Corporate leaders in Wisconsin joined Madison365 on June 5 as part of its daylong Real Talk Virtual Summit on Racial Justice June 5. It was one of many panel discussions taking on difficult issues from a variety of perspectives.

The summit was an opportunity for community leaders to discuss policy, criminal justice, community building and more in the context of social justice and recent protests nationwide. 

During this segment of the summit, called the “Corporate Leaders and Racial Justice,” the discussion centered on the responsibility of corporate leaders including diversity recruitment and retainment; financial giving and how white allies can not rely on Black employees to solve those problems.  

The speakers were Cory L. Nettles, the founder and managing director of Generation Growth Capital; Telisa Yancy, chief operating officer of American Family and Cedric Ellis, executive vice president and chief enterprise officer at CUNA Mutual Group. The moderator was Madison365 Publisher and CEO Henry Sanders. Sanders started the conversation off by saying how rare it is to have these panelist together; who each have diverse backgrounds in entrepreneurship, education and corporate leadership. 

In Wisconsin, there are more than 432,000 businesses, according to the 2012 census.  

A third of our time in America is spent at work,” Yancy said. “If the corporations can get it right I’ve got a good feeling that the society can follow along.”

The three leaders discussed different ways to bring diverse leaders to the corporate table. 

Nettles said corporations need to use metrics to decide how they are doing in terms of diversity, he said if you don’t measure it, it doesn’t count.
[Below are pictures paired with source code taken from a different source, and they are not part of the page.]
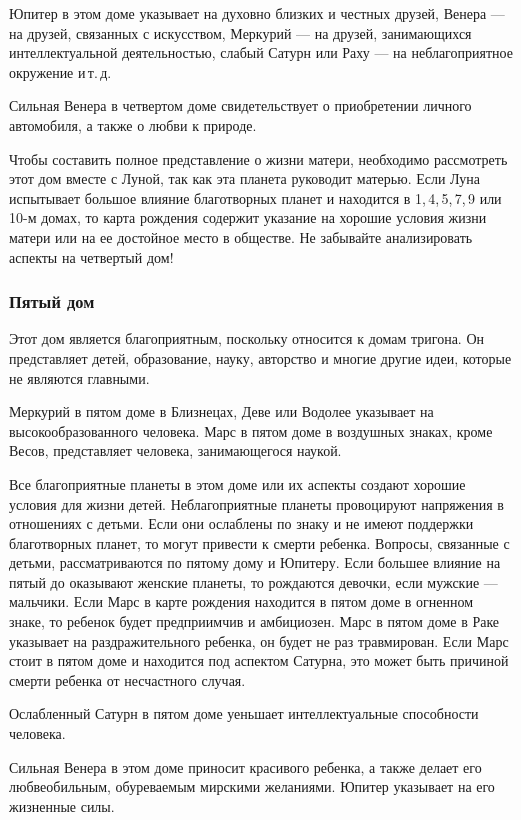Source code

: Юпитер в этом доме указывает на духовно близких и честных друзей, Венера --- на друзей, связанных с искусством, Меркурий --- на друзей, занимающихся интеллектуальной деятельностью, слабый Сатурн или Раху --- на неблагоприятное окружение и\,т.\,д.

Сильная Венера в четвертом доме свидетельствует о приобретении личного автомобиля, а также о любви к природе.

Чтобы составить полное представление о жизни матери, необходимо рассмотреть этот дом вместе с Луной, так как эта планета руководит матерью. Если Луна испытывает большое влияние благотворных планет и находится в 1,\,4,\,5,\,7,\,9 или 10-м домах, то карта рождения содержит указание на хорошие условия жизни матери или на ее достойное место в обществе. Не забывайте анализировать аспекты на четвертый дом!

\subsubsection*{Пятый дом}

Этот дом является благоприятным, поскольку относится к домам тригона. Он представляет детей, образование, науку, авторство и многие другие идеи, которые не являются главными.

Меркурий в пятом доме в Близнецах, Деве или Водолее указывает на высокообразованного человека. Марс в пятом доме в воздушных знаках, кроме Весов, представляет человека, занимающегося наукой.

Все благоприятные планеты в этом доме или их аспекты создают хорошие условия для жизни детей. Неблагоприятные планеты провоцируют напряжения в отношениях с детьми. Если они ослаблены по знаку и не имеют поддержки благотворных планет, то могут привести к смерти ребенка. Вопросы, связанные с детьми, рассматриваются по пятому дому и Юпитеру. Если большее влияние на пятый до оказывают женские планеты, то рождаются девочки, если мужские --- мальчики. Если Марс в карте рождения находится в пятом доме в огненном знаке, то ребенок будет предприимчив и амбициозен. Марс в пятом доме в Раке указывает на раздражительного ребенка, он будет не раз травмирован. Если Марс стоит в пятом доме и находится под аспектом Сатурна, это может быть причиной смерти ребенка от несчастного случая.

Ослабленный Сатурн в пятом доме уеньшает интеллектуальные способности человека.

Сильная Венера в этом доме приносит красивого ребенка, а также делает его любвеобильным, обуреваемым мирскими желаниями. Юпитер указывает на его жизненные силы.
“If we are pushing change in the organizations and in the organizations where we are influencing things you’ve got to have measurements to hold yourself accountable and hold your organization accountable,” Nettles said. “I can’t tell how many times at my organizations we’ve got all these values, mission statements and all that kinda stuff — and it is all like mom and apple pie kinda stuff like who can be against. Then you look at the 3, 5, 10 years later and you have to say what has actually changed. So much of my conversation is what are the metrics in which we can hold ourselves accountable and see if we have made change over this period of time.”
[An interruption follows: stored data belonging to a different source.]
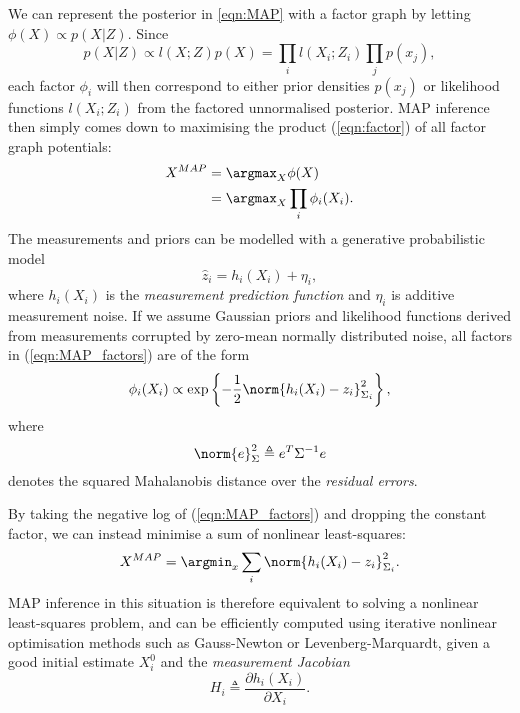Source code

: We can represent the posterior in \eqref{eqn:MAP} with a factor graph by letting $\phi(X) \propto p(X|Z)$. 
Since
\begin{equation}
    p(X|Z) \propto l(X;Z)p(X) = \prod_i l(X_i;Z_i) \prod_j p(x_j),
\end{equation}
each factor $\phi_i$ will then correspond to either prior densities $p(x_j)$ or likelihood functions $l(X_i;Z_i)$ from the factored unnormalised posterior. MAP inference then simply comes down to maximising the product (\ref{eqn:factor}) of all factor graph potentials:
\begin{align}
    X^{MAP} &= \argmax_X \phi(X)\\
            &= \argmax_X \prod_i \phi_i(X_i). \label{eqn:MAP_factors}
\end{align}
The measurements and priors can be modelled with a generative probabilistic model
\begin{equation}
    \hat{z}_i = h_i(X_i) + \eta_i,
\end{equation}
where $h_i(X_i)$ is the \textit{measurement prediction function} and $\eta_i$ is additive measurement noise.
If we assume Gaussian priors and likelihood functions derived from measurements corrupted by zero-mean normally distributed noise, all factors in (\ref{eqn:MAP_factors}) are of the form
\begin{equation}
    \phi_i(X_i) \propto \exp \left \{ - \frac{1}{2} \norm{h_i(X_i) - z_i}_{\Sigma_i}^2 \right \},
\end{equation}
where
\begin{equation}
    \norm{e}_{\Sigma}^{2} \triangleq e^T \Sigma^{-1} e
\end{equation}
denotes the squared Mahalanobis distance over the \textit{residual errors}.

By taking the negative log of (\ref{eqn:MAP_factors}) and dropping the constant factor, we can instead minimise a sum of nonlinear least-squares:
\begin{equation}
    X^{MAP} = \argmin_x \sum_i \norm{h_i(X_i) - z_i}_{\Sigma_i}^2. \label{eqn:nonlinear_ls}
\end{equation}
MAP inference in this situation is therefore equivalent to solving a nonlinear least-squares problem,
and can be efficiently computed using iterative nonlinear optimisation methods such as Gauss-Newton or Levenberg-Marquardt, given a good initial estimate $X^0_i$ and the \textit{measurement Jacobian}
\begin{equation}
    H_i \triangleq \frac{\partial h_i(X_i)}{\partial X_i}.
\end{equation}

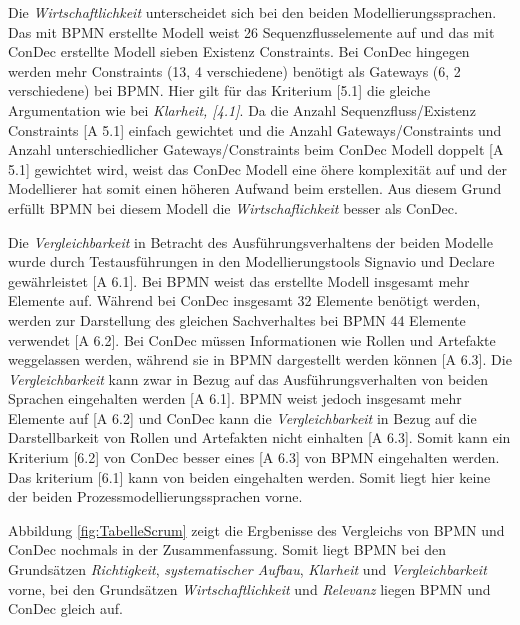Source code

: Die \textit{Wirtschaftlichkeit} unterscheidet sich bei den beiden Modellierungssprachen. Das mit BPMN erstellte Modell weist 26 Sequenzflusselemente auf und das mit ConDec erstellte Modell sieben Existenz Constraints. Bei ConDec hingegen werden mehr Constraints (13, 4 verschiedene) benötigt als Gateways (6, 2 verschiedene) bei BPMN. Hier gilt für das Kriterium [5.1] die gleiche Argumentation wie bei \textit{Klarheit, [4.1]}. Da die Anzahl Sequenzfluss/Existenz Constraints [A 5.1] einfach gewichtet und die Anzahl Gateways/Constraints und Anzahl unterschiedlicher Gateways/Constraints beim ConDec Modell doppelt [A 5.1] gewichtet wird, weist das ConDec Modell eine öhere komplexität auf und der Modellierer hat somit einen höheren Aufwand beim erstellen.\newline
Aus diesem Grund erfüllt BPMN bei diesem Modell die \textit{Wirtschaflichkeit} besser als ConDec.\newline

Die \textit{Vergleichbarkeit} in Betracht des Ausführungsverhaltens der beiden Modelle wurde durch Testausführungen in den Modellierungstools Signavio und Declare gewährleistet [A 6.1].\newline
Bei BPMN weist das erstellte Modell insgesamt mehr Elemente auf. Während bei ConDec insgesamt 32 Elemente benötigt werden, werden zur Darstellung des gleichen Sachverhaltes bei BPMN 44 Elemente verwendet [A 6.2]. \newline
Bei ConDec müssen Informationen wie Rollen und Artefakte weggelassen werden, während sie in BPMN dargestellt werden können [A 6.3].\newline
Die \textit{Vergleichbarkeit} kann zwar in Bezug auf das Ausführungsverhalten von beiden Sprachen eingehalten werden [A 6.1]. BPMN weist jedoch insgesamt mehr Elemente auf [A 6.2] und ConDec kann die \textit{Vergleichbarkeit} in Bezug auf die Darstellbarkeit von Rollen und Artefakten nicht einhalten [A 6.3]. Somit kann ein Kriterium [6.2] von ConDec besser eines [A 6.3] von BPMN eingehalten werden. Das kriterium [6.1] kann von beiden eingehalten werden. Somit liegt hier keine der beiden Prozessmodellierungssprachen vorne.\newline

Abbildung \ref{fig:TabelleScrum} zeigt die Ergbenisse des Vergleichs von BPMN und ConDec nochmals in der Zusammenfassung. Somit liegt BPMN bei den Grundsätzen \textit{Richtigkeit}, \textit{systematischer Aufbau}, \textit{Klarheit} und \textit{Vergleichbarkeit} vorne, bei den Grundsätzen \textit{Wirtschaftlichkeit} und \textit{Relevanz} liegen BPMN und ConDec gleich auf. \newline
Telisa said leaders need to look at who is on their team and ask oneself where their responsibility lies. She said there is a self-narrative of acceptability as African American leaders, that they must work harder, longer, better and more efficiently. 

“Sometimes we worry about putting only the most qualified, only the most pedigree, people who have been through all the hoops and sat in all the chairs,” Yancy said. Because we know how fragile these roles could be for us and for no other reason other than you run into the wrong person who has got some issues around what you look like and how we fit into our larger society. It takes us to reframe our own mind to say we don’t have to be harder on ourselves than we already are.”

Ellis said when he first started at CUNA he was the head of human resources — and he described the power that role had. 

“I took the license to test and challenge some of the things we put in place,” Ellis said. “But I also use our own words against us — we have a set of values and every single time policy decisions are being made I always force us to go back there. Are we honoring these values? Are we extending a wide enough net to make sure we are being inclusive? Who is at the table? I’ve been really intentional about speaking truth to power, really calling the organization on it. And in a quiet way reaching into other seniors leaders in the organization to get their allyship – to get them to speak up more, to get them to take action.”